The new HRD minister, Prakash Javadekar, has made a break from his predecessor Smriti Irani’s obstinacy and agreed to relinquish the government’s role in appointing the chairperson of the board of governors of the B schools.

By: Editorial | Published: August 15, 2016 3:30 am

The more than a year-long wrangle between the prime minister’s office (PMO) and the human resource development (HRD) minister over the IIMs has had a happy ending. The new HRD minister, Prakash Javadekar, has made a break from his predecessor Smriti Irani’s obstinacy and agreed to relinquish the government’s role in appointing the chairperson of the board of governors of the B schools. This is just months after Irani went against the PMO and rejected a panel of corporate stalwarts recommended by IIM-Ahmedabad for the chairperson’s post. For the time being, it seems that the IIMs’ demand for autonomy has received a major fillip.
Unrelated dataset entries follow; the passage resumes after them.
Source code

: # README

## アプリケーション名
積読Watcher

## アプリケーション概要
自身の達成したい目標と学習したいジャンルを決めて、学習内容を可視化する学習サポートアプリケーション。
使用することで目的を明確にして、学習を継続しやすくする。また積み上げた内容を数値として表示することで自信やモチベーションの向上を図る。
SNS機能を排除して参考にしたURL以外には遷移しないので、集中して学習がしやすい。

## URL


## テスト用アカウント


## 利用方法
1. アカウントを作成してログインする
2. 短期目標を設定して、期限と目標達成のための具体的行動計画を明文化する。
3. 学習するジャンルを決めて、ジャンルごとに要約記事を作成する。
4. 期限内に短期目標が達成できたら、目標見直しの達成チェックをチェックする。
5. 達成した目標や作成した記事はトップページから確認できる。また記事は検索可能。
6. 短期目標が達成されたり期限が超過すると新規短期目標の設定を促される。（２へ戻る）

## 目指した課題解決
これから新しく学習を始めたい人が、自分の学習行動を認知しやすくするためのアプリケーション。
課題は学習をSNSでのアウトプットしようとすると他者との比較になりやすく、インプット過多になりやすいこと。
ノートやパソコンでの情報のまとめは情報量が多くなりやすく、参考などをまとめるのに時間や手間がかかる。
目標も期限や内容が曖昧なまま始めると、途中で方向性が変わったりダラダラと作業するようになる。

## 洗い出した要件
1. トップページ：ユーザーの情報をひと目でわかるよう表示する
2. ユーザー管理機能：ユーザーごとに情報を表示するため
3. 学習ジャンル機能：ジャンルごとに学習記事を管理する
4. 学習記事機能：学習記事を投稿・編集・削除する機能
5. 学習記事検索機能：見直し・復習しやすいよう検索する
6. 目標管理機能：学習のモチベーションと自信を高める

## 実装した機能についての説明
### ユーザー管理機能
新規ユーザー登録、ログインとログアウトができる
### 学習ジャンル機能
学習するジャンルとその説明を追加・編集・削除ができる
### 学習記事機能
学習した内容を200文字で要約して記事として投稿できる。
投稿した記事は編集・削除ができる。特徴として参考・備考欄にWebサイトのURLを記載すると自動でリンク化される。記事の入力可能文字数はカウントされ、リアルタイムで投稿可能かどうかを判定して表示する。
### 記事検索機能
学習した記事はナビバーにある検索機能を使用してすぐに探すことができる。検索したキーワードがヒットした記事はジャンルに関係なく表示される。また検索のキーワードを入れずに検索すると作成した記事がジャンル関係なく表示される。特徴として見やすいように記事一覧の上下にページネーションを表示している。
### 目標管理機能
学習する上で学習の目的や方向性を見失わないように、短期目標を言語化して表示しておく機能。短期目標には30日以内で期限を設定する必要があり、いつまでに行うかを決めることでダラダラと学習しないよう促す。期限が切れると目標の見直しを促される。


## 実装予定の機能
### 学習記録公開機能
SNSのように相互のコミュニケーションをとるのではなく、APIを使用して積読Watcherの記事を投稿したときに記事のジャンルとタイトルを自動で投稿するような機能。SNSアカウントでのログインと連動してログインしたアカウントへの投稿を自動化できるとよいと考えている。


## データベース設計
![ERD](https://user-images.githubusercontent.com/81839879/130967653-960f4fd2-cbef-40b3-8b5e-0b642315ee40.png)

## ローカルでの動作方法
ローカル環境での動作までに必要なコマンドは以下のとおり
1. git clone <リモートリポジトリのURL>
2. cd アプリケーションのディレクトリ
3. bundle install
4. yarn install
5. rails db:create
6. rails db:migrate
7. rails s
The elite B schools are lucky to have had a supporter in the PMO. Over the past year or so, the PMO has advocated autonomy for the IIMs and, in recent times, it has also mooted setting up of institutes of excellence that will be autonomous of the government. But autonomy to institutions of learning need not be dependent on the PMO’s support or contingent upon their being institutes of excellence. Micro-management by governments and authorities such as the UGC has stifled the creativity of academic institutions without creating any accountability. In recent times, universities have disapproved of an “excessive control mechanism” that obliges them to seek the permission of the UGC on administrative and financial matters. Every small expenditure requires the UGC’s consent. Universities have vice-chancellors, academic heads and executive and academic councils. But they are required to seek the approval of the UGC to start new courses. Once these courses are sanctioned, they have to apply again to the UGC for grants. It is nobody’s case that central authorities like the HRD ministry or the UGC be done away with. But their role in quotidian matters needs to be minimised.

The HRD ministry’s move is a positive one especially given this government’s track record in meddling in affairs of institutions. While past governments have rarely given a free hand to vice-chancellors and the academic bodies of universities, this government has drawn flak — rightly so — for intervening in matters that are usual to the running of an university. The Rohith Vemula case in Central University, Hyderabad, and the JNU case are well known. The HRD ministry’s interventions in these cases betrayed its basic distrust of the academic bodies and authorities in the institutes concerned. Does the government’s decision on the IIM augur a new beginning? One hopes so.